Contrary to popular belief, becoming an entrepreneur is relatively easy. The hard part is making your business thrive once it’s off the ground – and this is the phase that often requires founders to think about investment.
The newly-released SME Finance Monitor found that six out of ten companies readily admit they know nothing about equity finance. But simply knowing what these avenues are is only half the battle, as entrepreneurs must accurately assess whether the time is right for their business.
In the entrepreneurial community there’s a common misconception that securing investment will be the springboard to scaling and eventual world domination. If your business idea is robust, surely a financial injection will propel you from start-up to unicorn? But deciding to seek funding is a seismic event in your company’s life, and while the billions invested in various companies make great headlines, the often-underreported reality is that the vast majority of young companies fail to secure investment.
Is your business ready to enter into this extensive, often turbulent process? And even if you decide that it is, are you prepared to make a strong enough case?
Timing is everything
Many entrepreneurs mistakenly believe that sooner is always better. But raising capital too early can prove costly, as it’s likely that early stage entrepreneurs will be forced to surrender more equity than they’d first envisaged. Is the extra funding worth relinquishing control over your company’s direction, as well as a sizable portion of profits?
At Central Working we usually advise our members that if they can sustain growth independently for the next six months, they should avoid entering into the funding process and reassess after this period. Your goal should also be to add as much value to your business before going out to investment. This will not only place you in a better negotiating position, it may also entice some of the more seasoned investors to the table.
Connections are key, build your network and don’t take the first offer that may seem right at the time only to wish you waited a few more months. It is not always about money, you need to find the right fit for your business and ensure that the person investing also adds more than just cash. As your business scales this will become more important, and taking cash just for the sake of it will seem a rushed decision. Hindsight is a wonderful thing, and sometimes it is too late to back out once you have already given too much away.
Assess your ambitions
A common trait of entrepreneurism is the desire to be your own boss and blaze your own path. Pursuing funding can infringe on these ambitions, as many investors will – quite rightly – expect a degree of influence on the business’ direction to assure a return on investment.
That said, bringing external financing can have benefits that go beyond the initial capital. Many investors are seasoned entrepreneurs in their own right and can provide invaluable insight.
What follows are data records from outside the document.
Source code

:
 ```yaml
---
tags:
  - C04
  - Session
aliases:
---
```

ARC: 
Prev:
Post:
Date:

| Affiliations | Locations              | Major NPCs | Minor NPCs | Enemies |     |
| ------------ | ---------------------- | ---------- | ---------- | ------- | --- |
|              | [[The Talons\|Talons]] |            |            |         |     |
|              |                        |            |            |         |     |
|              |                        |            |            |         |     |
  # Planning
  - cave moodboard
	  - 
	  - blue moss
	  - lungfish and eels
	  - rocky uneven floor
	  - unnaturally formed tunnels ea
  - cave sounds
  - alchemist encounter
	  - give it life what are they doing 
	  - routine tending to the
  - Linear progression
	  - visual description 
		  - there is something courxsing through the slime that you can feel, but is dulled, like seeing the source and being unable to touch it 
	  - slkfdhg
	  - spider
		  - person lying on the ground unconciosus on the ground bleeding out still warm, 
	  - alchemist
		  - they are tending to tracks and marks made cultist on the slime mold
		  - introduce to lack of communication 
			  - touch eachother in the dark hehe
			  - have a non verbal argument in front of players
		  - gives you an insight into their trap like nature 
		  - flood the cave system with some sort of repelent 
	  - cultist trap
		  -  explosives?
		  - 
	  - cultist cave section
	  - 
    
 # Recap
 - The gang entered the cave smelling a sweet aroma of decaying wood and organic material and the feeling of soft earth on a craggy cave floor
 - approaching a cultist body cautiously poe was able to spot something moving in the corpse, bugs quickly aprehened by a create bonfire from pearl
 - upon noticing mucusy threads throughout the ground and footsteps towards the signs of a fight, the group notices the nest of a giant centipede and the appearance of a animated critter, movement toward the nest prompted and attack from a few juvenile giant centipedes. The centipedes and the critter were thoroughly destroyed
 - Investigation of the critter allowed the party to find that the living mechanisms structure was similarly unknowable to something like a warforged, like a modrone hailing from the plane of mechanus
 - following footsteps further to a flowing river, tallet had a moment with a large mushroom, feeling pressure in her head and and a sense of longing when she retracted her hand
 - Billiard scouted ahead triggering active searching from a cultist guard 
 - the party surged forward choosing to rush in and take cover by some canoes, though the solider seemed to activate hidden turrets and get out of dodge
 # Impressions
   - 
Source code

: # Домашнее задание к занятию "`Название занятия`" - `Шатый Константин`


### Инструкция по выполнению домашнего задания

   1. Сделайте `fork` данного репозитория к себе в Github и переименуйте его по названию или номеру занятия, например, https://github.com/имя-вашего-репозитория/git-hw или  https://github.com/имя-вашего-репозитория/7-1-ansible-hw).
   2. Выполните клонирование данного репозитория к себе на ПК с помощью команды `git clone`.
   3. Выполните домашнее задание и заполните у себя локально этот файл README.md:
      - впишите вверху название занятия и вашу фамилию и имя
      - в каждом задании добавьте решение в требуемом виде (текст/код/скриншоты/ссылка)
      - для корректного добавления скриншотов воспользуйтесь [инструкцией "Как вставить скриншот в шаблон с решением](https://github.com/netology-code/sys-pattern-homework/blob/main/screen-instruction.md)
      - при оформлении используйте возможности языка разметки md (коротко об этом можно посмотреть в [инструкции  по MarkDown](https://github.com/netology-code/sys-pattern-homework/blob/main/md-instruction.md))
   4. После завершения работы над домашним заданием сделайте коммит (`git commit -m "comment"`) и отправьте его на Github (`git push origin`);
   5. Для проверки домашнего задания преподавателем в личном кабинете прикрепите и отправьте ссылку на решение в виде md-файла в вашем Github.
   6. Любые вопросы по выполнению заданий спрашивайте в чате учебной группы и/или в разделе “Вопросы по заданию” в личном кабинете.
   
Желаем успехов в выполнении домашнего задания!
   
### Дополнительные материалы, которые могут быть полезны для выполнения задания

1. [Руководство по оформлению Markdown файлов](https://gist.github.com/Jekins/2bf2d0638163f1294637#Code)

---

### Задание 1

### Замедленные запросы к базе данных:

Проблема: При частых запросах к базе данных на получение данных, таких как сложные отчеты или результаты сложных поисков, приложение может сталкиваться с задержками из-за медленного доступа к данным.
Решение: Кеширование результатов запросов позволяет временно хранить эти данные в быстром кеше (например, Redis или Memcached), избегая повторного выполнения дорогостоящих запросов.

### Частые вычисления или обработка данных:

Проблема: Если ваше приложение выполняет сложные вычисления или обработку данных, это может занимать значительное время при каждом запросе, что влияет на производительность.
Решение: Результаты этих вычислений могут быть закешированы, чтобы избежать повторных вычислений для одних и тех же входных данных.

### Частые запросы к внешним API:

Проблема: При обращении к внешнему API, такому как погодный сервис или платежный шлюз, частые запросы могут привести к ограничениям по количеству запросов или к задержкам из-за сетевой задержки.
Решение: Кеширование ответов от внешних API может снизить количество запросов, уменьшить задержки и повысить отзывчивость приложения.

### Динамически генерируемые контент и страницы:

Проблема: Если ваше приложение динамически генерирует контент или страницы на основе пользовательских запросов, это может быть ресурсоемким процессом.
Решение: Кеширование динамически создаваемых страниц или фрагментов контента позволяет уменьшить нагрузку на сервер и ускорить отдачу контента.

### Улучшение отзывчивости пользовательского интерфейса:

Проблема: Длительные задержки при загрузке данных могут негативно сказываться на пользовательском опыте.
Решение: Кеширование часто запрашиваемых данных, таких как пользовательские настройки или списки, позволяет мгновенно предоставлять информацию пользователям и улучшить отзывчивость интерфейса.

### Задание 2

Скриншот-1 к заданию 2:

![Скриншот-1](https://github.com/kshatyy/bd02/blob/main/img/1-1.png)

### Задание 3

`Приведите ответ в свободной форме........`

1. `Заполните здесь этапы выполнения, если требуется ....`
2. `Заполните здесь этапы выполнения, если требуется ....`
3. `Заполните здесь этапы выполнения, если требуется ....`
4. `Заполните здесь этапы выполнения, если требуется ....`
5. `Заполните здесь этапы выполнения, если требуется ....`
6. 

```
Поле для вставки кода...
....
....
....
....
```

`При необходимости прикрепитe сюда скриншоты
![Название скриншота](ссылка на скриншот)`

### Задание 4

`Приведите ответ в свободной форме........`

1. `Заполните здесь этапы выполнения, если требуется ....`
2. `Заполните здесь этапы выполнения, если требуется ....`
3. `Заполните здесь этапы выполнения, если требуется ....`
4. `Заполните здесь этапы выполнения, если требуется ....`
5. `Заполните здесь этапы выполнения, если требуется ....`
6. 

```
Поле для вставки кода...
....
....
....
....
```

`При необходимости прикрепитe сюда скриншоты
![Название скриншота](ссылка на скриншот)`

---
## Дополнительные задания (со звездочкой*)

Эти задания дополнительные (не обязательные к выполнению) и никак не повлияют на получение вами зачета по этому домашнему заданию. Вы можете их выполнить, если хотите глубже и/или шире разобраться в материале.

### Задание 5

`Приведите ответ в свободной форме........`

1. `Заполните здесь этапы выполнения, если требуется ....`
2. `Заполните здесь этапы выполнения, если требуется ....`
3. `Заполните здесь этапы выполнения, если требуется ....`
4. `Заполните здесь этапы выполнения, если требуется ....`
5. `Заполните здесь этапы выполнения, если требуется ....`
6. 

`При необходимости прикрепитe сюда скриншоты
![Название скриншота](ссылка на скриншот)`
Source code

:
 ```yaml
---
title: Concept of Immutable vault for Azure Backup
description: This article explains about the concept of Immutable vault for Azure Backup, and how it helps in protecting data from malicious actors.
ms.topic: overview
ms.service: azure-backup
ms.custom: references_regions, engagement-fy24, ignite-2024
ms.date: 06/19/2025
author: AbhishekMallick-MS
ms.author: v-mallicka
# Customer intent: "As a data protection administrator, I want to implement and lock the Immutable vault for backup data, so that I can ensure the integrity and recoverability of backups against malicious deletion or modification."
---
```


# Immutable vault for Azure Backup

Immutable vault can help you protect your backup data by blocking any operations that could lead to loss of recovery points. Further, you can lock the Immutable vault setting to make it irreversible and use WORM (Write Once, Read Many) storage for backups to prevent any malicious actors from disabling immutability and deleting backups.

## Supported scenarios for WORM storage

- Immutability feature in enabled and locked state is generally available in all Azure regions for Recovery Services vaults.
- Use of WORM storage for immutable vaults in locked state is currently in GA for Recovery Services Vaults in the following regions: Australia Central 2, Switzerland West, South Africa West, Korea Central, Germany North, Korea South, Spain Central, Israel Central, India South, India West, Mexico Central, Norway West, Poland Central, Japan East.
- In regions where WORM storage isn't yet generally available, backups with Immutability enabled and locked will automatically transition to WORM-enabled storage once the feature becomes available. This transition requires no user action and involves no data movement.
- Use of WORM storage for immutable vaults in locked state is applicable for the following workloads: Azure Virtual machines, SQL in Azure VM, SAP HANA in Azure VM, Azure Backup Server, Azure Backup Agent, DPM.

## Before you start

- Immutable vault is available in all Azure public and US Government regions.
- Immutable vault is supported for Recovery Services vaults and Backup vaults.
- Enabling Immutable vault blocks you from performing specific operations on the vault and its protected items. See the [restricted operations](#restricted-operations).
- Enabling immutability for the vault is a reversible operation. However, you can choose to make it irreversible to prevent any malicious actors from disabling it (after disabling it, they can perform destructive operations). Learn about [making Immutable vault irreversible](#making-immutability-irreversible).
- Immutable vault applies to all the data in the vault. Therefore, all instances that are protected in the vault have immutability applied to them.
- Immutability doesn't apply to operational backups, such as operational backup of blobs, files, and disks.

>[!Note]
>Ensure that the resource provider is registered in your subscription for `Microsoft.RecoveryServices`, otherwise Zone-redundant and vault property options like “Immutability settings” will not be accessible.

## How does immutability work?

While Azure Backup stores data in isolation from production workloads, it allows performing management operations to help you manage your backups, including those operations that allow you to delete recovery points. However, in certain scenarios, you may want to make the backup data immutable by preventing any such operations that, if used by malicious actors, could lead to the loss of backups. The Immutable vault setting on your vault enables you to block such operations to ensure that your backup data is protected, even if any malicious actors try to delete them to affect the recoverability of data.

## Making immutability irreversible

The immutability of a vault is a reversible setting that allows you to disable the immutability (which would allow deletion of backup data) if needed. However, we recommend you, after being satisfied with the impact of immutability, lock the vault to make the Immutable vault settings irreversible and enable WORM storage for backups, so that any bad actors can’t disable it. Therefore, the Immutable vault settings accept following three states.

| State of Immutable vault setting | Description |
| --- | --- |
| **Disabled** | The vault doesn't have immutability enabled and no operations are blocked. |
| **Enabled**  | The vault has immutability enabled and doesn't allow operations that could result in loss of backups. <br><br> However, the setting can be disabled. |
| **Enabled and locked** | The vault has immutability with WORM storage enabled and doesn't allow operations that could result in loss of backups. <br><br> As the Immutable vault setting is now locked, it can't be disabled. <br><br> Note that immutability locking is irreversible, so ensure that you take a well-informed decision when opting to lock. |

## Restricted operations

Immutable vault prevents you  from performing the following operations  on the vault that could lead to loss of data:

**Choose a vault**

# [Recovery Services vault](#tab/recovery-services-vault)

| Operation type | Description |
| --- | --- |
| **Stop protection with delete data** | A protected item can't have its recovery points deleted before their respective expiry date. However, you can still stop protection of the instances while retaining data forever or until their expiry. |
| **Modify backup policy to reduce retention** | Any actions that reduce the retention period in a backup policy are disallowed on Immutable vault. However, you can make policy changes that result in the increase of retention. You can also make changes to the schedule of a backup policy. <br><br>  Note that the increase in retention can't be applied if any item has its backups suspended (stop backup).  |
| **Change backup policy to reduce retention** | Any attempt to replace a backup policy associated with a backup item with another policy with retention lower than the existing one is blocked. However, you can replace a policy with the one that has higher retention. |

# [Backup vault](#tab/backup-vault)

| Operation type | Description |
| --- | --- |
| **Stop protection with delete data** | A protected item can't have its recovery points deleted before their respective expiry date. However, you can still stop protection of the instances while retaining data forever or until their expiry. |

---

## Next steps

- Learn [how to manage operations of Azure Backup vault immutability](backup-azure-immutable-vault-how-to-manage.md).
Canny entrepreneurs who have established a robust proof of concept can afford to be selective and opt for investors with a record of success in their specific sector.
Surround yourself with good people, good people are key to any successful company and you need these people to help scale your idea at pace.
Making your case
If you decide to move forward with the investment process, you’ll need to put forward a strong case as to why an investor should see value in your business. This is often a time-consuming affair and can involve extended meetings, presentations and negotiations. Underpinning the entire process will be your business plan, and it’s crucial that you make this document as robust as possible. You need to transform an investor’s leap of faith into a confident step.
The importance of market research can’t be overstated and you should know your customer better than you know your own mother. But don’t copy the market, build your own path and be bold and different. What are they doing now and why do they need you in their life? If you can’t demonstrate this within the safe confines of a business plan then how can investors have faith that you’ll have a handle on your market once you have the means to scale?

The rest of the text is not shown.